I’ve been reading a lot of optimistic news about the future of the economy lately. And, I count myself as one of those who are pretty optimistic. One of the measures of optimism that economists track is hiring plans. The more businesses who plan to add employees the more bullish businesses are seen about economic prospects.
As one of those bullish employers, I watch the “unemployment rate” carefully because it helps me understand how easy, or hard, it’s going to be to find help. It also gives me insight into how much employees are going to cost.
As I’ve contemplated all of this recently, I’ve been a bit perplexed. The “unemployment rate” both locally and nationally is improving. That is it is falling, but I’ve noticed that we are receiving more responses to our advertising for new employees. That’s counter to what I expected. Why?
I think part of the answer lies in lies. You see there are multiple “unemployment rates.” The rate that is always published in the press and talked about by commentators is the “U-3” rate, but that statistic only counts people who have looked for a job in the last four weeks.
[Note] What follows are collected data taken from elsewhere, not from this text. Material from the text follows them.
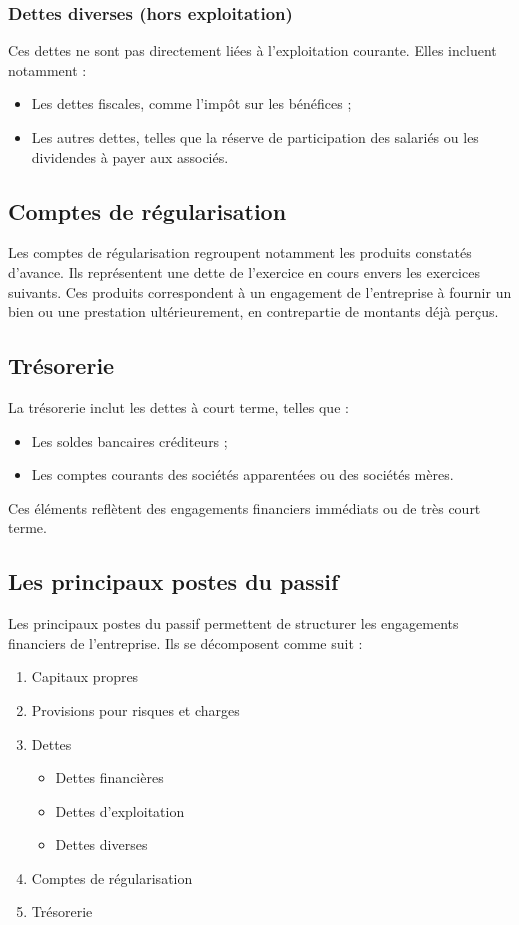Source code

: \documentclass[a4paper, 12pt]{report}
\begin{document}
\subsubsection{Dettes diverses (hors exploitation)}

Ces dettes ne sont pas directement liées à l’exploitation courante. Elles incluent notamment :  

\begin{itemize}
	\item Les dettes fiscales, comme l’impôt sur les bénéfices ;  
	\item Les autres dettes, telles que la réserve de participation des salariés ou les dividendes à payer aux associés.   
\end{itemize}

\subsection{Comptes de régularisation}

Les comptes de régularisation regroupent notamment les produits constatés d'avance. Ils représentent une dette de l'exercice en cours envers les exercices suivants. Ces produits correspondent à un engagement de l'entreprise à fournir un bien ou une prestation ultérieurement, en contrepartie de montants déjà perçus.

\subsection{Trésorerie}

La trésorerie inclut les dettes à court terme, telles que :  
\begin{itemize}
	\item Les soldes bancaires créditeurs ;  
	\item Les comptes courants des sociétés apparentées ou des sociétés mères.  
\end{itemize}
Ces éléments reflètent des engagements financiers immédiats ou de très court terme.

\subsection{Les principaux postes du passif}

Les principaux postes du passif permettent de structurer les engagements financiers de l'entreprise. Ils se décomposent comme suit : 

\begin{enumerate}
	\item Capitaux propres
	\item Provisions pour risques et charges
	\item Dettes
	\begin{itemize}
		\item Dettes financières
		\item Dettes d'exploitation
		\item Dettes diverses
	\end{itemize}
	\item Comptes de régularisation
	\item Trésorerie
\end{enumerate}
\end{document}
Currently, the national U-3 rate is about 5% (considered “full employment”). There are other rates of unemployment, and they are a lot higher. The “U-6” rate includes part time workers who want full time jobs, discouraged workers who have given up looking altogether. That rate, at the end of the year, was close to 10%.
This “real rate” of unemployment is probably the one we employers looking to hire should be focusing on as it’s the rate of people who are available for full time employment. What the current rate tells me is that there are a lot of people out there who need and want jobs. It tells me the job market, though improving, is still pretty soft. It squares with my current experience. Check out the U-6 rate easily found on the internet. I think tracking it will give you more insight into how many people are looking for work when you are hiring. I hope you are hiring – because that means you’re growing!